George VI, the current monarch’s grandfather, smoked two packs of cigarettes a day and had already undergone the removal of his whole left lung by the time he died. Nonetheless, the cause of his death was reported as coronary thrombosis, a disease with less social stigma than the cancer that actually claimed him. According to a recent biographer of Queen Elizabeth II (Gyles Brandreth, a close friend of her husband’s), even her stated cause of death — “old age” — was a euphemism for multiple myeloma, a kind of bone-marrow cancer.


So there’s been widespread sympathy and praise for King Charles’s honesty. “His Majesty has chosen to share his diagnosis,” the official statement explained, “to prevent speculation and in the hope it may assist public understanding for all those around the world who are affected by cancer.”


It was, however, arguably the minimum amount of disclosure that the king could get away with, given that any withdrawal from public duties would immediately be noticed.

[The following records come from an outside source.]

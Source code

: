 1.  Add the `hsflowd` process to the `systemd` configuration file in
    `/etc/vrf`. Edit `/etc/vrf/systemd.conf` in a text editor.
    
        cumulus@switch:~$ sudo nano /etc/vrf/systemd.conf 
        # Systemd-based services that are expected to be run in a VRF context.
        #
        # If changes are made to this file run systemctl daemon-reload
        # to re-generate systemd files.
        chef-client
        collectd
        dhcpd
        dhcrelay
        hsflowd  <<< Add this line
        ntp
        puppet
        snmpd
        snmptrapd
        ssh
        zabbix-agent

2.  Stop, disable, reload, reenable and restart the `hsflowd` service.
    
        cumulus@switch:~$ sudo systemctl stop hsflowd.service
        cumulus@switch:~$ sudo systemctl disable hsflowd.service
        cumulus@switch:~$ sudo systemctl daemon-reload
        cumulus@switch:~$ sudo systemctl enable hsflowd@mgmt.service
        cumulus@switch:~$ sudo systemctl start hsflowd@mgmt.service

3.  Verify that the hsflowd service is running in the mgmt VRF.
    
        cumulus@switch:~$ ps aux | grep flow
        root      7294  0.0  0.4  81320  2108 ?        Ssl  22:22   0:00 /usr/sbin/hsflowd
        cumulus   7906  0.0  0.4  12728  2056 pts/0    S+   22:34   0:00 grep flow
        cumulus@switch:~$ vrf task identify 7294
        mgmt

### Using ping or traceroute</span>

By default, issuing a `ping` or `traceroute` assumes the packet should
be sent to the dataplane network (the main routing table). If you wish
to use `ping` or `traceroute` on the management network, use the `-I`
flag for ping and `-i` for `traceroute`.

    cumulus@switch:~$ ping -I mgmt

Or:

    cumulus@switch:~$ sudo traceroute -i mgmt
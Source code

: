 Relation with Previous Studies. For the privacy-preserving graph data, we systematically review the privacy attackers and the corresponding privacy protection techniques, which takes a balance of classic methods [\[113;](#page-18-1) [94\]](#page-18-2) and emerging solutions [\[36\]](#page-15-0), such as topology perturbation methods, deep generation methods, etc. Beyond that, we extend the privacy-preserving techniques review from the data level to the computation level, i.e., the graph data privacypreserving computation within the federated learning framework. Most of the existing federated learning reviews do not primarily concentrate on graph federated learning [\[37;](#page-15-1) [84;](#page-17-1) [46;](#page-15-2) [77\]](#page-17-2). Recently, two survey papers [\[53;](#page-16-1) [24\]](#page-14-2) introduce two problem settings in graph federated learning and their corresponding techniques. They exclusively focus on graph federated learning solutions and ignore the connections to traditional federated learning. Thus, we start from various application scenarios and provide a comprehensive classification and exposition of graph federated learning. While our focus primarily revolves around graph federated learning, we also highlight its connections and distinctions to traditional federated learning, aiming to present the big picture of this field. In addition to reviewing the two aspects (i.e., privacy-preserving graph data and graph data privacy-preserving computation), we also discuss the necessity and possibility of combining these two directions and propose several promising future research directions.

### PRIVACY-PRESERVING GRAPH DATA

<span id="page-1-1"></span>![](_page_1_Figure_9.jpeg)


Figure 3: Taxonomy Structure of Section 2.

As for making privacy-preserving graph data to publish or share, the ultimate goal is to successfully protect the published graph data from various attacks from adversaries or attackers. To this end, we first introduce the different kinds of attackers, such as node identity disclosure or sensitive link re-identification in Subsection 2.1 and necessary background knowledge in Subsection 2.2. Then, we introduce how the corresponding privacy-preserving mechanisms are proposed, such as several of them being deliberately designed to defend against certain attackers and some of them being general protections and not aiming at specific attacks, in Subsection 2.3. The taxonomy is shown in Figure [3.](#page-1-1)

Moreover, it did not specify which cancer he has — there are many kinds — nor how advanced it is. As Richard Smith, former editor of the British Medical Journal, wrote, whether the king might “be either right as rain or dead in a few weeks.”


That said, it’s probably asking too much to expect full candor from any head of state about his or her health. American presidents are just as prone to keep their medical information to themselves: Franklin Roosevelt hid the effects of his polio; John Kennedy’s perma-tan distracted the world from his Addison’s disease and probable celiac disease. A president’s physical and mental condition has a tangible effect on both American politics and those of the rest of the world. There will continue to be intense speculation about this question for the septuagenarian and octogenarian candidates in the coming U.S. presidential election, but no one expects either of them to tell the full truth.


The King’s illness is surprising and unwelcome news. But at least British citizens can take comfort in the fact that the monarchy is a ceremonial institution with a clear and uncontroversial line of succession.


Miranda Carter is the author of “George, Nicholas and Wilhelm: Three Royal Cousins and the Road to World War I.”